Utilitarianism gives in itself no grounds for describing the moral character of persons; it is a more conservative theory describing actions. However, our use of language allows us to ask another question: what makes a person good? A utilitarian may say that such a concept is undefined except by saying that a moral person is a person that does good. This seems unsatisfactory, however, because it seems obvious to most that describing the character of a person should have something to do with what they are like as persons, not whether their actions happen to be good (from the vantage point of some omniscient observer who can foresee the consequences of all possible actions in a scenario).

Confining utilitarianism to the description of actions, it can be defined that a moral person is someone who intends to maximise happiness.
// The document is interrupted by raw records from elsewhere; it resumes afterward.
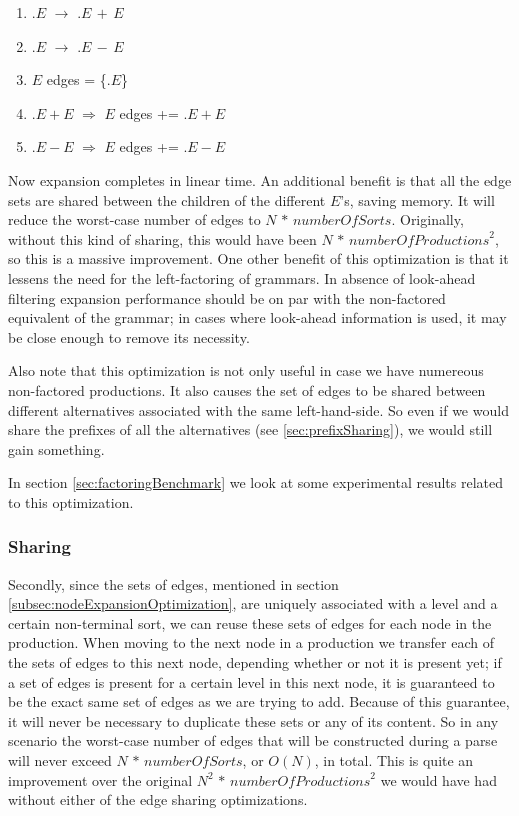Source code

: \documentclass[a4paper,10pt]{article}
\begin{document}
\begin{enumerate}
 \setlength{\itemsep}{0pt}
 \setlength{\parskip}{0pt}
 \setlength{\parsep}{0pt}
 
 \item $.E$ $\rightarrow$ $.E\,+\,E$
 \item $.E$ $\rightarrow$ $.E\,-\,E$
 \item $E$ edges = \{$.E$\}
 \item $.E+E$ $\Rightarrow$ $E$ edges += $.E+E$
 \item $.E-E$ $\Rightarrow$ $E$ edges += $.E-E$
\end{enumerate}
Now expansion completes in linear time. An additional benefit is that all the edge sets are shared between the children of the different $E$'s, saving memory. It will reduce the worst-case number of edges to $N\,*\,\mathit{numberOfSorts}$. Originally, without this kind of sharing, this would have been $N\,*\,\mathit{numberOfProductions}^2$, so this is a massive improvement. One other benefit of this optimization is that it lessens the need for the left-factoring of grammars. In absence of look-ahead filtering expansion performance should be on par with the non-factored equivalent of the grammar; in cases where look-ahead information is used, it may be close enough to remove its necessity.

Also note that this optimization is not only useful in case we have numereous non-factored productions. It also causes the set of edges to be shared between different alternatives associated with the same left-hand-side. So even if we would share the prefixes of all the alternatives (see \ref{sec:prefixSharing}), we would still gain something.

In section \ref{sec:factoringBenchmark} we look at some experimental results related to this optimization.

\subsubsection{Sharing}
Secondly, since the sets of edges, mentioned in section \ref{subsec:nodeExpansionOptimization}, are uniquely associated with a level and a certain non-terminal sort, we can reuse these sets of edges for each node in the production. When moving to the next node in a production we transfer each of the sets of edges to this next node, depending whether or not it is present yet; if a set of edges is present for a certain level in this next node, it is guaranteed to be the exact same set of edges as we are trying to add. Because of this guarantee, it will never be necessary to duplicate these sets or any of its content. So in any scenario the worst-case number of edges that will be constructed during a parse will never exceed $N\,*\,\mathit{numberOfSorts}$, or $O(N)$, in total. This is quite an improvement over the original ${N}^2\,*\,\mathit{numberOfProductions}^2$ we would have had without either of the edge sharing optimizations.
\end{document}
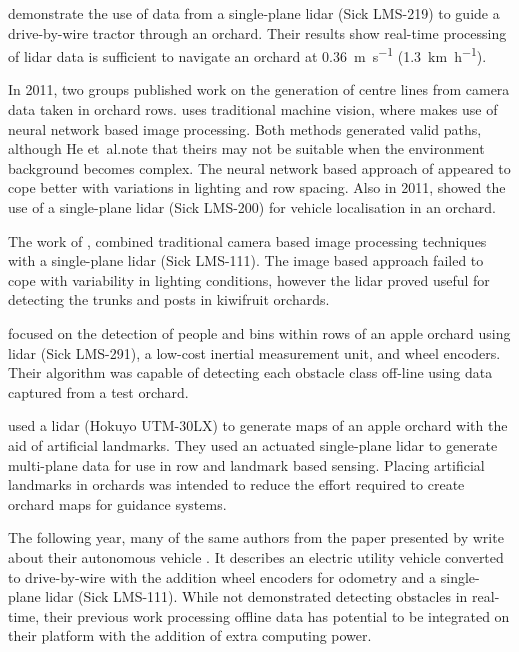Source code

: \documentclass[preprint,authoryear,12pt]{elsarticle}
\begin{document}
        \cite{Barawid2007} demonstrate the use of data from a single-plane lidar (Sick LMS-219) to guide a drive-by-wire tractor through an orchard.
        Their results show real-time processing of lidar data is sufficient to navigate an orchard at \SI{0.36}{\meter\per\second} (\SI{1.3}{\kilo\meter\per\hour}).

        In 2011, two groups published work on the generation of centre lines from camera data taken in orchard rows.
        \cite{He2011} uses traditional machine vision, where \cite{Torres2011} makes use of neural network based image processing.
        Both methods generated valid paths, although He et~al.\@ note that theirs may not be suitable when the environment background becomes complex.
        The neural network based approach of \cite{Torres2011} appeared to cope better with variations in lighting and row spacing.
        Also in 2011, \cite{Hansen2011} showed the use of a single-plane lidar (Sick LMS-200) for vehicle localisation in an orchard.

        The work of \cite{Scarfe2012}, combined traditional camera based image processing techniques with a single-plane lidar (Sick LMS-111).
        The image based approach failed to cope with variability in lighting conditions, however the lidar proved useful for detecting the trunks and posts in kiwifruit orchards.

        \cite{Freitas2012} focused on the detection of people and bins within rows of an apple orchard using lidar (Sick LMS-291), a low-cost inertial measurement unit, and wheel encoders.
        Their algorithm was capable of detecting each obstacle class off-line using data captured from a test orchard.

        \cite{Zhang2014} used a lidar (Hokuyo UTM-30LX) to generate maps of an apple orchard with the aid of artificial landmarks.
        They used an actuated single-plane lidar to generate multi-plane data for use in row and landmark based sensing.
        Placing artificial landmarks in orchards was intended to reduce the effort required to create orchard maps for guidance systems.

        The following year, many of the same authors from  the paper presented by \cite{Zhang2014} write about their autonomous vehicle \citep{Bergerman2015}.
        It describes an electric utility vehicle converted to drive-by-wire with the addition wheel encoders for odometry and a single-plane lidar (Sick LMS-111).
        While not demonstrated detecting obstacles in real-time, their previous work processing offline data \citep{Freitas2012} has potential to be integrated on their platform with the addition of extra computing power.
\end{document}
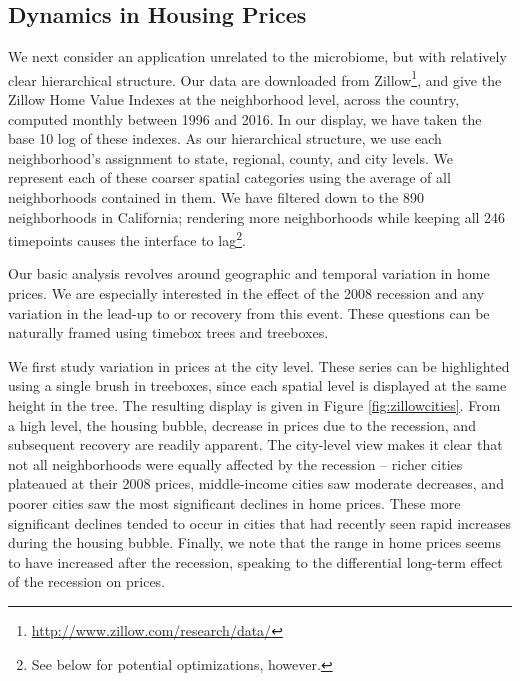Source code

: \documentclass[12pt]{article}
\begin{document}
\subsection{Dynamics in Housing Prices}\label{zillow-study}

We next consider an application unrelated to the microbiome, but with
relatively clear hierarchical structure. Our data are downloaded from
Zillow\footnote{\url{http://www.zillow.com/research/data/}}, and give
the Zillow Home Value Indexes at the neighborhood level, across the
country, computed monthly between 1996 and 2016. In our display, we have
taken the base 10 log of these indexes. As our hierarchical structure,
we use each neighborhood's assignment to state, regional, county, and
city levels. We represent each of these coarser spatial categories using
the average of all neighborhoods contained in them. We have filtered
down to the 890 neighborhoods in California; rendering more
neighborhoods while keeping all 246 timepoints causes the interface to
lag\footnote{See below for potential optimizations, however.}.

Our basic analysis revolves around geographic and temporal variation in
home prices. We are especially interested in the effect of the 2008
recession and any variation in the lead-up to or recovery from this
event. These questions can be naturally framed using timebox trees and
treeboxes.

We first study variation in prices at the city level. These series can
be highlighted using a single brush in treeboxes, since each spatial
level is displayed at the same height in the tree. The resulting display
is given in Figure \ref{fig:zillowcities}. From a high level, the
housing bubble, decrease in prices due to the recession, and subsequent
recovery are readily apparent. The city-level view makes it clear that
not all neighborhoods were equally affected by the recession -- richer
cities plateaued at their 2008 prices, middle-income cities saw moderate
decreases, and poorer cities saw the most significant declines in home
prices. These more significant declines tended to occur in cities that
had recently seen rapid increases during the housing bubble. Finally, we
note that the range in home prices seems to have increased after the
recession, speaking to the differential long-term effect of the
recession on prices.
\end{document}

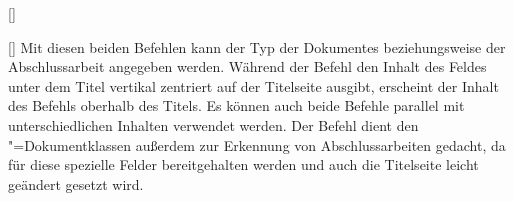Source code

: \begin{Declaration*}{}
\begin{Declaration*}{}
\begin{Declaration*}{}
\begin{Declaration}{[]}
\begin{Declaration}{[]}
\printdeclarationlist%
%
%
%
Mit diesen beiden Befehlen kann der Typ der Dokumentes beziehungsweise der 
Abschlussarbeit angegeben werden. Während der Befehl  den Inhalt 
des Feldes unter dem Titel vertikal zentriert auf der Titelseite ausgibt, 
erscheint der Inhalt des Befehls  oberhalb des Titels. Es können 
auch beide Befehle parallel mit unterschiedlichen Inhalten verwendet werden. 
Der Befehl  dient den \TUDScript"=Dokumentklassen außerdem zur 
Erkennung von Abschlussarbeiten gedacht, da für diese spezielle Felder 
bereitgehalten werden und auch die Titelseite leicht geändert gesetzt wird.


\end{Declaration}
\end{Declaration}
\end{Declaration*}
\end{Declaration*}
\end{Declaration*}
That is to say, they choose their actions based on what they perceive to be the action that would most increase happiness. Their righteousness, to use an unpopular term, is determined by their intentions and not the actual consequences of their actions.

I contend that this view of moral character is upheld sufficiently by our use of language without the need of further metaethical argumentation. What people mean when they say of someone that their character is good is that they intend to do good. This is illustrated clearly in the fact that people readily ignore that actual consequences of actions when they are suitably convinced that the agent did not intend them to come about.

This allows for one of the most important concepts in ethics: responsibility (and the corollary blame). A person is responsible for the consequences of their actions insofar as they can be reasonably expected to have foreseen them, and not responsible otherwise. Hence, a doctor is responsible for the known effects and side-effects of a drug they administer, but not for whether the life he is saving turns out many years down the line to be a serial killer. Similarly, the serial killer is responsible for the deaths of those they kill, but not responsible for the prevention of a terror attack that may result from their unknowing of a terrorist.

With this in mind, I think shift could be enacted from trying to maximise happiness to attempting to be a moral person. Where other theories have doing right and being righteous as the same thing (notably virtue ethics), utilitarianism may always have a decided tension between these two. Nonetheless, this line of reasoning can still provide the basis for moral function in a practical sense within a community.